Wednesday, October 8, 2008

Mystery #112 – Fire Safety

Joey Presents: Great Mysteries of the Universe
Mystery #112 – Fire Safety

The fire alarm in the MU went off today.

Now, most of you will remember the Great MU Fire of ’07, a particularly nasty blaze which threatened tens of thousands, few of whom managed to escape with their lives [citation needed]. I myself was inside at the time, diving through the flames just as the roof collapsed with no less than twelve asphyxiated orphans clinging to my back, all of whom I single-handedly resuscitated before reuniting with all their long-lost families (most of whom were wizards).

Well, I can assure you that when that fire started, we knew it. Flashing lights and blaring alarms sprung to life throughout the building; the grating RRRGH- RRRGH- RRRGH sound most of us associate with lining up on the basketball court. The MU was closed for a long time after that, during which administration assured us the building was being remodeled and outfitted with a new, improved fire alarm system.

There is a distinct possibility that I am partially deaf, my handicap only being the exact pitches emitted by new, improved fire alarm systems, but I doubt it.
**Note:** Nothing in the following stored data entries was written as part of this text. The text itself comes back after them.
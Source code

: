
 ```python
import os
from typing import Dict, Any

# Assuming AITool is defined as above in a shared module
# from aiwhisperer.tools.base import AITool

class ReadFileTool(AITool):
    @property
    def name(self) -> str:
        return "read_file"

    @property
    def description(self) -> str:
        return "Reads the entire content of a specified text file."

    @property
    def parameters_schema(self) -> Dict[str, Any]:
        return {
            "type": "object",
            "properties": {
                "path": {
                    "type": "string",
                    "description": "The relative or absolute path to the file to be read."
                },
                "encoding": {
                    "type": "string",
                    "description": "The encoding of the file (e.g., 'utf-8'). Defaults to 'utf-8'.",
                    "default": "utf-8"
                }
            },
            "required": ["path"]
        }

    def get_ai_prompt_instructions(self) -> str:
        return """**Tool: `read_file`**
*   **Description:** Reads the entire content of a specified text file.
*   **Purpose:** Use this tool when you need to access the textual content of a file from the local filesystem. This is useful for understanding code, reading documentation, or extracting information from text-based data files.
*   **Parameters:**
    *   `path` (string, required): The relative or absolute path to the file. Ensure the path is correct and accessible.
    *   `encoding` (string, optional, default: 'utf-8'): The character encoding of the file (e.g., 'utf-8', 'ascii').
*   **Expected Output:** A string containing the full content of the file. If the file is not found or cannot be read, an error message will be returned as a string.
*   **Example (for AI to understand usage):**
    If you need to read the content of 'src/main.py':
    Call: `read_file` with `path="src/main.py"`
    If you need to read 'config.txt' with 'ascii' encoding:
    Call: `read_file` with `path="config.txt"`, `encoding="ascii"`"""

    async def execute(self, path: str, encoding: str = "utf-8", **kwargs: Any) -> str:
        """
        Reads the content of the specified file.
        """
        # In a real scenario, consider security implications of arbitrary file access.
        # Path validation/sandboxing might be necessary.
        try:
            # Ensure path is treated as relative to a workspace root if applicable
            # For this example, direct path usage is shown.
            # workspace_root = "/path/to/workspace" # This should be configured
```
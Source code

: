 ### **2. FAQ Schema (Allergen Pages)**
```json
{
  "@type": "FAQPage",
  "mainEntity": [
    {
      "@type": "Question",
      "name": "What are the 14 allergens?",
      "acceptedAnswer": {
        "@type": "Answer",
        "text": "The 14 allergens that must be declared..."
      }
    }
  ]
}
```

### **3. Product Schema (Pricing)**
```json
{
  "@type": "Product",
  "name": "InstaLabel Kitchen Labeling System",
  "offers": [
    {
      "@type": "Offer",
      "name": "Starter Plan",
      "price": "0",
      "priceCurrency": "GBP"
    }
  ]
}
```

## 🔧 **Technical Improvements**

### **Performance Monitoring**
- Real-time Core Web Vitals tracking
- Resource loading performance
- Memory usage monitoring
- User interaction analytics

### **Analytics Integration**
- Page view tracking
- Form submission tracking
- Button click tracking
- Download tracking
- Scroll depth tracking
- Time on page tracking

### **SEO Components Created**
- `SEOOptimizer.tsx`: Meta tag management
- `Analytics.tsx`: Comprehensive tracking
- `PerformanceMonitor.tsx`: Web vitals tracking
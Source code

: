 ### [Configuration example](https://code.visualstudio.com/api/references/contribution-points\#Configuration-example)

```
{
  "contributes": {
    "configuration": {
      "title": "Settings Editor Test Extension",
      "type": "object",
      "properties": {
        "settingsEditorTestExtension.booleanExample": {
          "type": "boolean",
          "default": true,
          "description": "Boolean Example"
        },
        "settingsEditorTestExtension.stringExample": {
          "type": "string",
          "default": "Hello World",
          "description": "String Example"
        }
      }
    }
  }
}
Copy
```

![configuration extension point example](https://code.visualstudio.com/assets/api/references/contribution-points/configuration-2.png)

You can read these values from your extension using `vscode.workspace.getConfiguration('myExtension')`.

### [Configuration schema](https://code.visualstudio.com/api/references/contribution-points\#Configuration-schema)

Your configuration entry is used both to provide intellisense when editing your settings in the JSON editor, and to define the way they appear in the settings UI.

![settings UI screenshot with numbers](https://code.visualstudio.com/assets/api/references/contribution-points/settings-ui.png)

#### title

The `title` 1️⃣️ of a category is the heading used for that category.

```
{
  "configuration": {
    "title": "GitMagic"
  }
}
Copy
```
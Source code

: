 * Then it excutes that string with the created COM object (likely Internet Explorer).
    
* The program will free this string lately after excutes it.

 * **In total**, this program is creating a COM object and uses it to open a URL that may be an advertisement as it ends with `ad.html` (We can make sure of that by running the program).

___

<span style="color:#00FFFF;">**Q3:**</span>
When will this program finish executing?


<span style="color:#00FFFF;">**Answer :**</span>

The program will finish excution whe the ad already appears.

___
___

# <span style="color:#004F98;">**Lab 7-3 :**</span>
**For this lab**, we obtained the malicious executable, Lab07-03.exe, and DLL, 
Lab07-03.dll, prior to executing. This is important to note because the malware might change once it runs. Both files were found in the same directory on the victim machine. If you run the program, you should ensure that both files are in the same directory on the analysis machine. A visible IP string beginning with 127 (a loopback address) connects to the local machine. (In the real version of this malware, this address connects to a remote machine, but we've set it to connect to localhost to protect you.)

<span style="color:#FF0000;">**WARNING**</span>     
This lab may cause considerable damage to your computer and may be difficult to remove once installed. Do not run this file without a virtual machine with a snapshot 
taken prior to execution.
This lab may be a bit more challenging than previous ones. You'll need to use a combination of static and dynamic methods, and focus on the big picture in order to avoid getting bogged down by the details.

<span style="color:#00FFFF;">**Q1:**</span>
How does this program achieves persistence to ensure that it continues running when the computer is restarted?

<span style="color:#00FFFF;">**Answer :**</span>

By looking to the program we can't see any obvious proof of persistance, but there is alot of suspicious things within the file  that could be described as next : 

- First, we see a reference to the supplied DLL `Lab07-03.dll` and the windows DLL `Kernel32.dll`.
When the alarm went off today, a flashing light began to blink every few seconds. From the basement there was an automated announcement I could faintly hear as I passed the stairwell, but on the main level… nothing. Some people looked around, confused, and most didn’t notice at all.

It finally took a woman in an ”ASU staff” polo to get people moving, “Fire alarm, everybody out of the building!” She yelled it over and over, kind of like, you know, a fire alarm. I didn’t check her for a control panel or a power cord, but I probably should have. It is, after all, a new and improved fire alarm system.

I was already headed out, so I suppose I’ll have to wait and hear how the Great MU Fire of ’08 panned out, but I’m not that optimistic. While “whisper quiet” sounds good in a car, vacuum, or bulldozer commercial, I’m not sure it should be the selling point for a new, IMPROVED fire alarm system. I imagine the singed, exhausted robot woman going home to her robot family. It’s been a long day at work, and she’s not sure she did her job to the best of her ability. She’ll cry oily robot tears as her husband gingerly clamps her shoulders. “It’s ok, wife-bot, you couldn’t have saved them all. That place needs four, five robot alarms minimum. They’re completely understaffed.” But she’ll just keep blaming herself, keep thinking... if only…

I mean, heck, the boy’s bathroom! She can’t even go in there.